Friday, 22 January 2016

Don’t question my data, get your analysis right, says India’s Chief Statistician

T.C.A. Anant. Photo: Ramesh Sharma

India’s Chief Statistician has slammed analysts questioning the credibility of official economic data, stating that most commentators are oblivious to the nuances of analysing monthly data on industrial production and inflation. “It is not a problem with the data. It is a problem that the analyst needs to get a lot more sophisticated,” T.C.A Anant, Secretary, Ministry of Statistics and Programme Implementation, told The Hindu. Edited Excerpts:



Analysts such as Morgan Stanley’s Ruchir Sharma question the credibility of official data, pointing to a dichotomy between GDP growth numbers and corporate performance. Others say falling industrial output doesn’t add up with rising inflation. What would you say to them?

The Index of Industrial Production or IIP is and has always been a volatile series. To correlate it on a month-on-month basis with inflation is not statistically desirable or advisable. The IIP monthly data faces a number of sources of volatility which include seasonal factors and includes in the context of India, a complicated seasonal, but not regularly predictable set of holidays. For example, Dussehra and Diwali occur every year, but in a band of 30 to 45 days. There are other regionally significant festivals some of whom are very predictable in there timing while others are not.

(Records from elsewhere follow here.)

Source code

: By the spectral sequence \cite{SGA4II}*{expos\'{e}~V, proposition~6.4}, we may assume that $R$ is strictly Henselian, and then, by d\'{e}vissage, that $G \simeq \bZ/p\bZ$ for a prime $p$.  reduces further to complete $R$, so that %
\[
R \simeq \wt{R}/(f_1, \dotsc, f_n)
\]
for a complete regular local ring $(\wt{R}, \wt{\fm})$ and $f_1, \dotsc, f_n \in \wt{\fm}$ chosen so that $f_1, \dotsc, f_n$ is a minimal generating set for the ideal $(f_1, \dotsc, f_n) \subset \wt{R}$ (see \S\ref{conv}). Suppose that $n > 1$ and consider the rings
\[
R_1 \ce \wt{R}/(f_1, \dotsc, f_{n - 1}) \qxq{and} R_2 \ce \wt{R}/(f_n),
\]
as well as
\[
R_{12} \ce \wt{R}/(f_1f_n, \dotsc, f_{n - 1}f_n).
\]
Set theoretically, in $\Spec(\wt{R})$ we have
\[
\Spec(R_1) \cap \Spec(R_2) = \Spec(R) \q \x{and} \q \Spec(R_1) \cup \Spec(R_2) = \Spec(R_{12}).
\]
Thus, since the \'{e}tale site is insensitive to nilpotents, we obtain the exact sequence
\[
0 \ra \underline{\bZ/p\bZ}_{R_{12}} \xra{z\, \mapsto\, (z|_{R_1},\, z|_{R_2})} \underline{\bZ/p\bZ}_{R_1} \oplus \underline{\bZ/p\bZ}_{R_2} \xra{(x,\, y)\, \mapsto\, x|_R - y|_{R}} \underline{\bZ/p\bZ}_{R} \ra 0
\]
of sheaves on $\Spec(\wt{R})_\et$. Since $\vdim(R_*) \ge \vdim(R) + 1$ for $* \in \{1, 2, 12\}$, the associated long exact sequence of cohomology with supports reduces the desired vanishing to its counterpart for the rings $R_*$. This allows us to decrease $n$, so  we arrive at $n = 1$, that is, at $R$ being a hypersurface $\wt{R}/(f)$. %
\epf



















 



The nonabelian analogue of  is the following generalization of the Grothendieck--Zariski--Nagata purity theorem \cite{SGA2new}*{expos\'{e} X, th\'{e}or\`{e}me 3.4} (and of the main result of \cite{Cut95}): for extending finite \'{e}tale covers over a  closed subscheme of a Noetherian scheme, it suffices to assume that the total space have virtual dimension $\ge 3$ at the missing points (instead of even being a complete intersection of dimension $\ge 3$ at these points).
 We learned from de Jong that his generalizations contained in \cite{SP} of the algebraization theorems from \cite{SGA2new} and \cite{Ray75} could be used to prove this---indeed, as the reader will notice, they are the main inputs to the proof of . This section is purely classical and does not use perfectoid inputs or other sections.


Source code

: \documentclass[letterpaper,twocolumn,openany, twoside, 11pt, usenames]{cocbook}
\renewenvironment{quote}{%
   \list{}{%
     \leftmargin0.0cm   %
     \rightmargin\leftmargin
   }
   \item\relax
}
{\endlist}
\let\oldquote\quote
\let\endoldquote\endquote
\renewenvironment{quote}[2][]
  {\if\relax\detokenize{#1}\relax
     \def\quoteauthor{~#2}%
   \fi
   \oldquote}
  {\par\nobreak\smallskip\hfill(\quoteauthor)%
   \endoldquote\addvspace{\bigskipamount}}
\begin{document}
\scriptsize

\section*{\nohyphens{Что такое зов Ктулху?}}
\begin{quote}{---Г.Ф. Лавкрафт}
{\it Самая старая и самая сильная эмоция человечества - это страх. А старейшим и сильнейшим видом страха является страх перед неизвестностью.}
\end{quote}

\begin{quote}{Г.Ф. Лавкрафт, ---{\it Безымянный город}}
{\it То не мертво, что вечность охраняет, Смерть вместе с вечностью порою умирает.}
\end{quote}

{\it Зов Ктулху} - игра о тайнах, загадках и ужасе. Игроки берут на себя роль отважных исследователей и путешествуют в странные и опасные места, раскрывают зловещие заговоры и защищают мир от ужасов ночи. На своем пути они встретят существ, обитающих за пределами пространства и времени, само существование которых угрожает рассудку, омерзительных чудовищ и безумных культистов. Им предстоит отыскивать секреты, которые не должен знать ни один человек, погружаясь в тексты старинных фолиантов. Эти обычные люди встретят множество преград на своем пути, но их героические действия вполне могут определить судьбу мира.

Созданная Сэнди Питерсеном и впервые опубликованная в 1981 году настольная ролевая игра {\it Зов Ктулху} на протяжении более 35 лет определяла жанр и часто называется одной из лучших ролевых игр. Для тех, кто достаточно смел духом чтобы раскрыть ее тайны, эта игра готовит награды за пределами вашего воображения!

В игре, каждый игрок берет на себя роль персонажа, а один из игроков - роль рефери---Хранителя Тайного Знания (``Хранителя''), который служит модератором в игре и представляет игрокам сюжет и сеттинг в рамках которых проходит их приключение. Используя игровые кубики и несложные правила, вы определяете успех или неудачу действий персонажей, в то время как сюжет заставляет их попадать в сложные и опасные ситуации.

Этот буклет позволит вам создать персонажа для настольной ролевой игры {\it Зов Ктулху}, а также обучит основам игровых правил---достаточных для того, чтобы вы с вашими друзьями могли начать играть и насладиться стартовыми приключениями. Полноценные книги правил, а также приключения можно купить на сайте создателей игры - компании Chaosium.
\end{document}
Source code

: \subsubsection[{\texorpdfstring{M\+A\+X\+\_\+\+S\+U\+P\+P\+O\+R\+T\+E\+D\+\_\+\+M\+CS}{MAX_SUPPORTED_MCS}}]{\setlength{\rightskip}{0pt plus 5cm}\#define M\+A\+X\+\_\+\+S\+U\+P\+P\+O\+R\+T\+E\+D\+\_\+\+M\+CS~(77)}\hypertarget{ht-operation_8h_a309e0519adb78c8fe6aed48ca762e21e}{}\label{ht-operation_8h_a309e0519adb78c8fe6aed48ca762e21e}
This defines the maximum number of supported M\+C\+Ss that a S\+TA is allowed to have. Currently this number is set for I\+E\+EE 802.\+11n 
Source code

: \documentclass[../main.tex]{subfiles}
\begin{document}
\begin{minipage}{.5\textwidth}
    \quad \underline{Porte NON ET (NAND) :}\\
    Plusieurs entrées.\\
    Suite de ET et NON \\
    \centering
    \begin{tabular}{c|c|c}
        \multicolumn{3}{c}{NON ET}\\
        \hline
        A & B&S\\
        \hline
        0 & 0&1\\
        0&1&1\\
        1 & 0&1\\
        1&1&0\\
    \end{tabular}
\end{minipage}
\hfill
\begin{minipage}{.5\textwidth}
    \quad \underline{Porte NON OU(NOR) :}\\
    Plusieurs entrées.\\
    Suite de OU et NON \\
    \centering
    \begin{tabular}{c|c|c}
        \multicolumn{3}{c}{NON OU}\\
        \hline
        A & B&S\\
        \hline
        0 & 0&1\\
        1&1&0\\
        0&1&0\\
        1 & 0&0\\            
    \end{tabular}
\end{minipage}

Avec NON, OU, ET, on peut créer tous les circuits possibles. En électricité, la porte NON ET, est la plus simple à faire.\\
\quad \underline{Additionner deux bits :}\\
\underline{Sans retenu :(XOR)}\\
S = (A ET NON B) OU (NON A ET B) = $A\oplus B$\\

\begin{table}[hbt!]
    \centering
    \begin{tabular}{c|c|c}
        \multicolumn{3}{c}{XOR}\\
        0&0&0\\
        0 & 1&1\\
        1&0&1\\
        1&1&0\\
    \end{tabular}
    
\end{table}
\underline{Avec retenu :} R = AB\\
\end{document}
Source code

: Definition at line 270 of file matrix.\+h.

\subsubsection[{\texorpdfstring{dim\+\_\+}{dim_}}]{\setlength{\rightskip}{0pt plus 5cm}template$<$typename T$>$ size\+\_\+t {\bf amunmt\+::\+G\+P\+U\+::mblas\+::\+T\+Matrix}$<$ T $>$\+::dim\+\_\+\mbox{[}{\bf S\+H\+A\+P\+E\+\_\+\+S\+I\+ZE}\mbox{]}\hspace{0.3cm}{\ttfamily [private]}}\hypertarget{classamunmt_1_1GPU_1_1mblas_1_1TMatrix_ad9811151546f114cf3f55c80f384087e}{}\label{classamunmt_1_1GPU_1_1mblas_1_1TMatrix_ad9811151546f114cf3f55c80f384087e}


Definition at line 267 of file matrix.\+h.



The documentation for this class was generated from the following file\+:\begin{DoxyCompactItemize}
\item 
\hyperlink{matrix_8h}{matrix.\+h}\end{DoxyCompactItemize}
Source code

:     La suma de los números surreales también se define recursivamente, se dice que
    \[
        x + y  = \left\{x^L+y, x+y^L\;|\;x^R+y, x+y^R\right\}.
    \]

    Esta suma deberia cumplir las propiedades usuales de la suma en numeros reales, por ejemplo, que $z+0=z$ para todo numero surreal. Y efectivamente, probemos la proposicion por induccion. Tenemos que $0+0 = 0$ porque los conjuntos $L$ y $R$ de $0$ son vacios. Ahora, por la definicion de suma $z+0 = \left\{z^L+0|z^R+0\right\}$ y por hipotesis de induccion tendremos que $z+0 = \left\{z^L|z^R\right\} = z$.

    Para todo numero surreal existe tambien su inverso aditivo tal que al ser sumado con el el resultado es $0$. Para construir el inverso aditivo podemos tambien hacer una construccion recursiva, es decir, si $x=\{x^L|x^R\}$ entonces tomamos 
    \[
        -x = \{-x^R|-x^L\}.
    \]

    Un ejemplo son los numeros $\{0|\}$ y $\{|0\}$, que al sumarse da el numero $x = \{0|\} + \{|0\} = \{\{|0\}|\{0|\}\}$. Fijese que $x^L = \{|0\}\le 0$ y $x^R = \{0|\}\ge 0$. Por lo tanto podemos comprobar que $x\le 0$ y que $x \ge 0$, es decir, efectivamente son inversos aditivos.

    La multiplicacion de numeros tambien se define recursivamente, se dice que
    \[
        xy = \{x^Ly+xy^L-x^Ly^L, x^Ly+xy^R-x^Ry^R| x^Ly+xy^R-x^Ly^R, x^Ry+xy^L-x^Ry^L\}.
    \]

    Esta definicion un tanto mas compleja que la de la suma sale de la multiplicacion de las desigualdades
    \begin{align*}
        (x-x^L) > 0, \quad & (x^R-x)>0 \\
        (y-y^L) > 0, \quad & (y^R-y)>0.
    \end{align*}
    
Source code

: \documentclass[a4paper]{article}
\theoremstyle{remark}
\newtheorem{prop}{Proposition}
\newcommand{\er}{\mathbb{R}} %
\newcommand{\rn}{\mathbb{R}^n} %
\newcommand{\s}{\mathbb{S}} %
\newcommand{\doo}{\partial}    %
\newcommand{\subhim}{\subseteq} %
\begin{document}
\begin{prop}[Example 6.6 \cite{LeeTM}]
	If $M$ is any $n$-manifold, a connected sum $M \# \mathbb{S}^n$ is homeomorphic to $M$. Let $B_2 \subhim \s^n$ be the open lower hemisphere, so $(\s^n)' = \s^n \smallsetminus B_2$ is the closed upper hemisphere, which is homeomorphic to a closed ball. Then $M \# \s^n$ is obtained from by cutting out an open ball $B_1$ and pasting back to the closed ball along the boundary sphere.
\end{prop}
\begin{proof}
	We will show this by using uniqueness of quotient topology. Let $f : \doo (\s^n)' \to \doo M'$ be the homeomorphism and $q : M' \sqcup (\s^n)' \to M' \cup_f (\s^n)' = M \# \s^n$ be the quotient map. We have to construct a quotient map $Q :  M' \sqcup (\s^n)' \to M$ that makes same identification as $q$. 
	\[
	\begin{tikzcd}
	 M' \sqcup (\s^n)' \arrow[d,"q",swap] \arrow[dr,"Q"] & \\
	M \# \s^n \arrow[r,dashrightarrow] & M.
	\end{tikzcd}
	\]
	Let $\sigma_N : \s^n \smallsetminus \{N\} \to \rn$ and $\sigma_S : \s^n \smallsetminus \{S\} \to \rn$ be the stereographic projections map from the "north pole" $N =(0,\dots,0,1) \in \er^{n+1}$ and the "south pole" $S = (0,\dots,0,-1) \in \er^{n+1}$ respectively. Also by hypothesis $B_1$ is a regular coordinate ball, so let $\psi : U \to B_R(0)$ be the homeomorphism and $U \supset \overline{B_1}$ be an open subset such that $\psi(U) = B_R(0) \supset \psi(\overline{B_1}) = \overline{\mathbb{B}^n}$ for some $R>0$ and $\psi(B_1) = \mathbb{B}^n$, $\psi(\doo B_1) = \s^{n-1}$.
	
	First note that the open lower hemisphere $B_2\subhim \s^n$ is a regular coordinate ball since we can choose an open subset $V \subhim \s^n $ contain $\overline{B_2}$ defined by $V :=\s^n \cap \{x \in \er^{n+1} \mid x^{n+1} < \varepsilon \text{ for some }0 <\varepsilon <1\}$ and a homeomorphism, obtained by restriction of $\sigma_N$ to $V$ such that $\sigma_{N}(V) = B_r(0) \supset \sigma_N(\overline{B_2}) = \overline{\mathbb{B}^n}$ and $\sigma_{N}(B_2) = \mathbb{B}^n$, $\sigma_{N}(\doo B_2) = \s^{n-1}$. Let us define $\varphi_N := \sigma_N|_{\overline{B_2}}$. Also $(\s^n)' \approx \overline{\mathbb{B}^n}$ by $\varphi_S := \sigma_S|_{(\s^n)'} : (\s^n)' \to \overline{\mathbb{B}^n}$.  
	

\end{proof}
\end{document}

This complicates the volatility in Indian industrial data, which needs to be appreciated when you work with disaggregated monthly data. Remember this volatility is missing if you work with the annual data. But when you come down to the monthly level, a very large number of commentators are oblivious to this.



What about inflation?

The two major indicators of price movement — consumer price index (CPI) and wholesale price index (WPI) — cover very different baskets of commodities with different weightages. People talk about a discrepancy between CPI and WPI. If looked at carefully on a common set of commodities, the two indicators behave similarly. It’s not that something is being done differently in the WPI, but different commodities are behaving differently. This is a reality – all commodities are not experiencing the same form of price movement today, unlike in the past when there was generalised inflation and every commodity was seeing a rise in prices, albeit at different rates. We are now seeing a situation where some commodities are seeing a fall in prices, while some are seeing a rise. That is captured based on whether they enter the consumption basket or not. This complexity in price movement needs to be understood for its implications on what it says about the economy and what does it say about incentives to different segments of the economy. It is not a problem with the data. It is a problem that the analyst needs to get lot more sophisticated in their analysis.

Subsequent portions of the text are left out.